You gotta love the mainstream media. For months now the drumbeat has been about how the economic recovery in the U.S. is picking up steam, even though the only two indicators which are in agreement with that assertion are stocks and jobs, both of with are being relentless manipulated by the Federal Reserve and the Bureau of Labor Lying Statistics respectively. Nevertheless, despite the persistant propaganda designed to get the consumers suckers back into the malls and spending freely again, the media just can't resist the temptation to goose its ratings/readership/page views by doing a little scaremongering over rising gasoline prices. Numerous stories have appeared in the last week breathlessly proclaiming that gasoline prices will hit $5.00 a gallon by this summer.

You would think that someone would quickly spot the inherent contradiction here. After all, every recession since the 1970s has been preceded by a spike in oil and gas prices. But, surprisingly, you would be wrong about that, as shown by an article which appeared over the weekend on The title, "8 Reasons Why Gas Will Hit $5 a Gallon This Year," seems straightforward enough, but let's take a closer look at their supposed "expert" analysis. Here are the reasons from the article listed in order, followed by my commentary:
1. Strait of Hormuz
About 20 percent of the crude oil produced in the world is shipped through the Strait of Hormuz, and Iran has threatened to shut down shipping traffic through the Strait. At its narrowest, the passage is 30 miles wide, so there is a realistic case that a conflict could close it. Iran has already been isolated as a trade partner by U.S. and EU sanctions. The regime in the country has made a number of threats about what it might do if its “national interests” were threatened. If Iran follows through with its threats, the period the passage is closed could be very brief if the U.S. Navy, which has a carrier group in the region, moves to reopen the lane. But it is not clear that the American government would make that decision without the open support of allies or the United Nations. A closure of the passage, or any escalation that would make a closure more likely, will drive oil prices higher -- and by extension, gasoline prices.
No argument there. Tensions involving this key oil transportation checkpoint are certainly putting speculative upward pressure on prices. Let's move on.
2. Iran
Iran contributes to a second problem in terms of global oil supply well beyond that of its ability to interrupt supply. Because of the embargo against the nation due to nuclear weapons violations, the U.S. has pressured large oil importers such as Japan to act to isolate Iran by cutting their imports. This puts Japan in a position in which it has to tap even tighter global supply. Japan apparently has agreed to cut its Iranian crude imports by 20 percent. But as the world’s third largest oil importer, Japan indeed will have to get its oil somewhere other than Iran -- which will put more pressure on current production.
Not sure I agree with this one. The sanctions against Iran are laughably self-defeating given that China and India have shown no inclination to join the embargo against Iranian oil, and as long as Persian oil is being bought somewhere, there should not be any corresponding increase in world oil prices as that just means those two countries will buy less elsewhere.
3. Refiners raising prices
Most of the oil refined on the east coast of the U.S. is Brent crude, a type of oil produced from the North Sea. The price of Brent -- more than $124 a barrel -- is almost $16 higher than the price of West Texas Intermediate (WTI) crude, the amount most people read about in the media. But because Brent has replaced WTI as the global price benchmark, U.S. refiners set prices for gasoline and other products as if Brent were the only grade of crude used. That allows refiners with access to cheaper WTI to make larger profits.

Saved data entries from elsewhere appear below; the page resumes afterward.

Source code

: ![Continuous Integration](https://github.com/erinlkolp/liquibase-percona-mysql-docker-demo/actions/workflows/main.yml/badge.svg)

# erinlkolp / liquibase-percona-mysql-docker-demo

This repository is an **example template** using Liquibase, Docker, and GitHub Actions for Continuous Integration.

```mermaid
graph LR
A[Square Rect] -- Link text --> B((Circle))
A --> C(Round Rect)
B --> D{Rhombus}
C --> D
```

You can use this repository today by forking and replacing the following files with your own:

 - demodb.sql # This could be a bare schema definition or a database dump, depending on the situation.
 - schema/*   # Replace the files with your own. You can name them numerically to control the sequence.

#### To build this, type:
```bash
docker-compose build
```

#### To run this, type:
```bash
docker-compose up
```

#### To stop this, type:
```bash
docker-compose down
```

However, when the prices converge, as happened in the final two months of 2011, WTI refiners lose their edge -- and their hefty profits. “Refiners were losing money in November and December. You can only lose money for so long,” John Felmy, chief economist for the American Petroleum Institute, recently said. Many large refineries are owned by public companies that do not have much appetite for posting ongoing losses. To avoid losses, refiners will have to increase gasoline prices.
Can't quibble with this one in light of the recent refinery shut downs in Pennsylvania and New Jersey, which certainly wouldn't have happened if they were turning big profits.
4. Other geopolitical risks
Iran does not present the only geopolitical challenge to oil production. In Nigeria, which is the 14th largest producer of oil in the world, Islamic terrorist group Boko Haram has continued to attack Christian areas of the country. The Nigerian Army has reacted by attacking Islamists. Militants have continued to attack pipelines, apparently in a move to disrupt the government.
This segment went on to mention Venezuela and other unstable Middle Eastern countries, but I've left that part out for brevity's sake. Again, no argument here.
5. The EU may save itself
For now, Greece has been bailed out again -- a move that should buoy confidence in the region and encourage demand for oil. Even with the Greek bailout, however, the eurozone is not out of the woods as nations continue to implement austerity measures to protect against the risk of default on sovereign debt.
Also edited down for brevity's sake. Can the EU muddle through for another year? Well, it pretty much muddled all the way through last year, so it certainly is possible.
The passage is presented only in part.